FFWD Weekly
Copyright © 1997. All Rights Reserved.



The Edge is pretty grizzly
The first story lifts, the second one cuts, the third one bites
by Robert Tarry

The Edge
directed by Lee Tamahori
starring Anthony Hopkins, Alec Baldwin, Elle MacPherson
Opens Friday, September 26

Brace yourself for a flurry of movie title puns not seen since those heady days of Scent of a Woman. This edge needs sharpening. The Edge fails to cut through. You won't need your seat's edge. Mamet's script over the edge.
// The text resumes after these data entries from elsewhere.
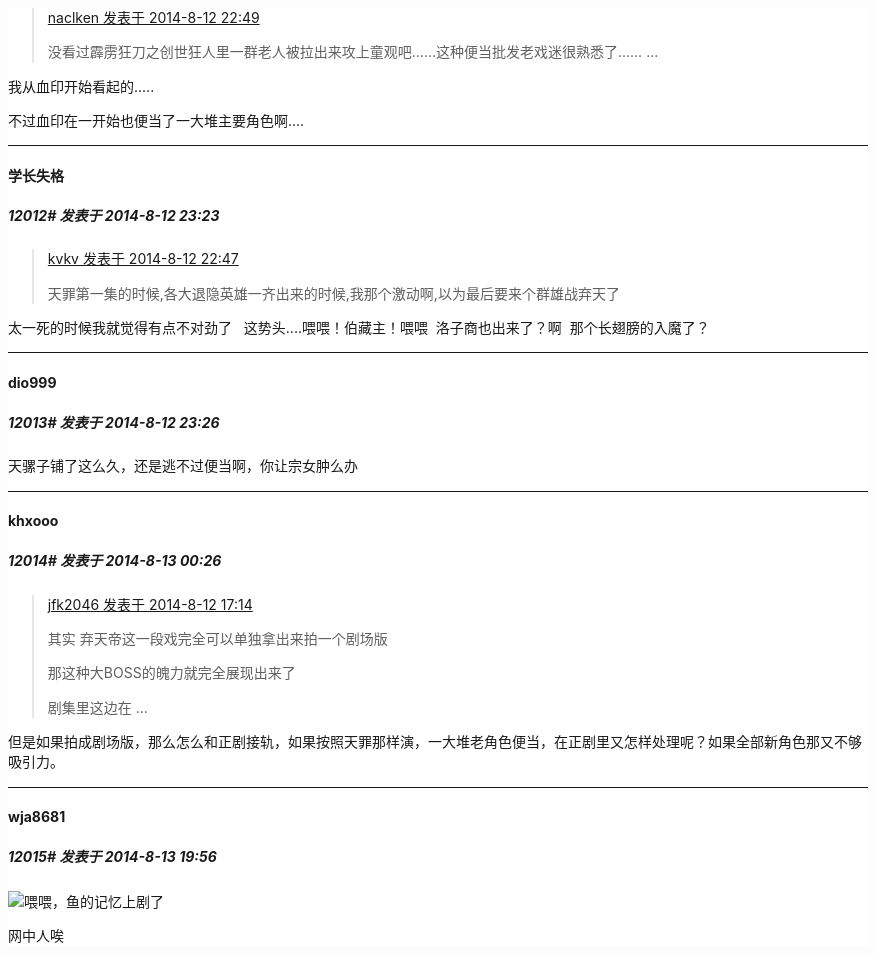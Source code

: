 <blockquote><a href="httphttps://bbs.saraba1st.com/2b/forum.php?mod=redirect&amp;goto=findpost&amp;pid=26309225&amp;ptid=346283" target="_blank">naclken 发表于 2014-8-12 22:49</a>

没看过霹雳狂刀之创世狂人里一群老人被拉出来攻上童观吧……这种便当批发老戏迷很熟悉了…… ...</blockquote>
我从血印开始看起的.....


不过血印在一开始也便当了一大堆主要角色啊....


-----

####  学长失格  
##### 12012#       发表于 2014-8-12 23:23


<blockquote><a href="httphttps://bbs.saraba1st.com/2b/forum.php?mod=redirect&amp;goto=findpost&amp;pid=26309197&amp;ptid=346283" target="_blank">kvkv 发表于 2014-8-12 22:47</a>

天罪第一集的时候,各大退隐英雄一齐出来的时候,我那个激动啊,以为最后要来个群雄战弃天了</blockquote>
太一死的时候我就觉得有点不对劲了   这势头....喂喂！伯藏主！喂喂  洛子商也出来了？啊  那个长翅膀的入魔了？


-----

####  dio999  
##### 12013#       发表于 2014-8-12 23:26


天骡子铺了这么久，还是逃不过便当啊，你让宗女肿么办


-----

####  khxooo  
##### 12014#       发表于 2014-8-13 00:26


<blockquote><a href="httphttps://bbs.saraba1st.com/2b/forum.php?mod=redirect&amp;goto=findpost&amp;pid=26306059&amp;ptid=346283" target="_blank">jfk2046 发表于 2014-8-12 17:14</a>

其实 弃天帝这一段戏完全可以单独拿出来拍一个剧场版

那这种大BOSS的魄力就完全展现出来了

剧集里这边在 ...</blockquote>
但是如果拍成剧场版，那么怎么和正剧接轨，如果按照天罪那样演，一大堆老角色便当，在正剧里又怎样处理呢？如果全部新角色那又不够吸引力。


-----

####  wja8681  
##### 12015#       发表于 2014-8-13 19:56


<img src="https://static.saraba1st.com/image/smiley/face/30.gif" referrerpolicy="no-referrer">喂喂，鱼的记忆上剧了


网中人唉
Or, more to the point, Dull Edge.

This verbal tragedy could have been avoided if only The Edge had decided what it wanted to be. Am I Reader's-Digest trapped-on-a-ledge-with-a-mountain-lion page turner? Am I a psychological study of two men battling for the same woman? Am I an ad for the Leatherman multi-tool?

As it is, it's all three - and more - and it does none of them justice.
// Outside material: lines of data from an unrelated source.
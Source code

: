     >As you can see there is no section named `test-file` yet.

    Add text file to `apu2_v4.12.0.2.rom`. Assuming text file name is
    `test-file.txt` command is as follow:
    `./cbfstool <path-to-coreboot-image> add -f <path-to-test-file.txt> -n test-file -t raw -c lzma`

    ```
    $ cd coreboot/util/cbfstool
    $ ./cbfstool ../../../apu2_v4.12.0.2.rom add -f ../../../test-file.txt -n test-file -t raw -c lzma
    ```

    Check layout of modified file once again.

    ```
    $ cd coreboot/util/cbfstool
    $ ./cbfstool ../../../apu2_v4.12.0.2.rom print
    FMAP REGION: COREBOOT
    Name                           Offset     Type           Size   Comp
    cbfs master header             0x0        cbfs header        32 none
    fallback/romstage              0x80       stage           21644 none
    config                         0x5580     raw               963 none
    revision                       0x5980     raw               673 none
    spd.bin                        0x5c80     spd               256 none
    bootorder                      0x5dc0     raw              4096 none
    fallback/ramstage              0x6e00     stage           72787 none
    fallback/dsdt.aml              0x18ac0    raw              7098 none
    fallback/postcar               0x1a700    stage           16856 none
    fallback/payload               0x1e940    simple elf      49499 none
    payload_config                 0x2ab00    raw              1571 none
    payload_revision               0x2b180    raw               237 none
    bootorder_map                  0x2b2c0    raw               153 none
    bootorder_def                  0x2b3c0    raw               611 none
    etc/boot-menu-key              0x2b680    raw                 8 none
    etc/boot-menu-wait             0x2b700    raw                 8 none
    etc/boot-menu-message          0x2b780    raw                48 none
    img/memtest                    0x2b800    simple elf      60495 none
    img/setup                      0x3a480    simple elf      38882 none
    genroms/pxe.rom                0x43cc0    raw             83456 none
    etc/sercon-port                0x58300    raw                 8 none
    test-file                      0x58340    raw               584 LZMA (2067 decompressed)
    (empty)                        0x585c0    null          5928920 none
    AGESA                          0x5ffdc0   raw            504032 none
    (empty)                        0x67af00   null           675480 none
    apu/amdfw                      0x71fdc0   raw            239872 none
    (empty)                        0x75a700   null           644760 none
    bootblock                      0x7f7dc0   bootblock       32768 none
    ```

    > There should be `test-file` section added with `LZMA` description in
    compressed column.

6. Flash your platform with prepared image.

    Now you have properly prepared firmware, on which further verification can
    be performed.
The Edge takes its sweet time getting up to speed (padding the storyline), and just when you're getting in to this whole Alec Baldwin vs. Anthony Hopkins battle royale in the woods for the supermodel trophy wife (Elle MacPherson), the movie takes a 40-minute detour (padding the storyline) for a perfectly thrilling and perfectly ridiculous chase through the woods by a vindictive man-hating grizzly bear.

"It knows what we're thinking!" screams a stubbly Baldwin.

(Yeah, "I gotta get me a new agent before I'm starring in Paws II, The Revenge.")

Writer David Mamet (Oleanna, American Buffalo) lends his unusual flair for two-man dialogue to a few engaging scenes (Baldwin is surprisingly likable this time around), and many of the lines have a realistic, oddball twist to them as they hike and hike (and hike) through beautiful Canmore, Alberta, discussing everything from the world of fashion photography to adultery. So far, pretty good. But then they wrastle themselves a bear, trap squirrels and (hysterically) wrap themselves in furs like some Ewok movie gone horribly wrong.

Then it's back to our regularly scheduled plot.

Which by now, it turns out, is a lot less interesting than a snarling trained bear smacking some stunt double upside the head and down Mr. McKinley.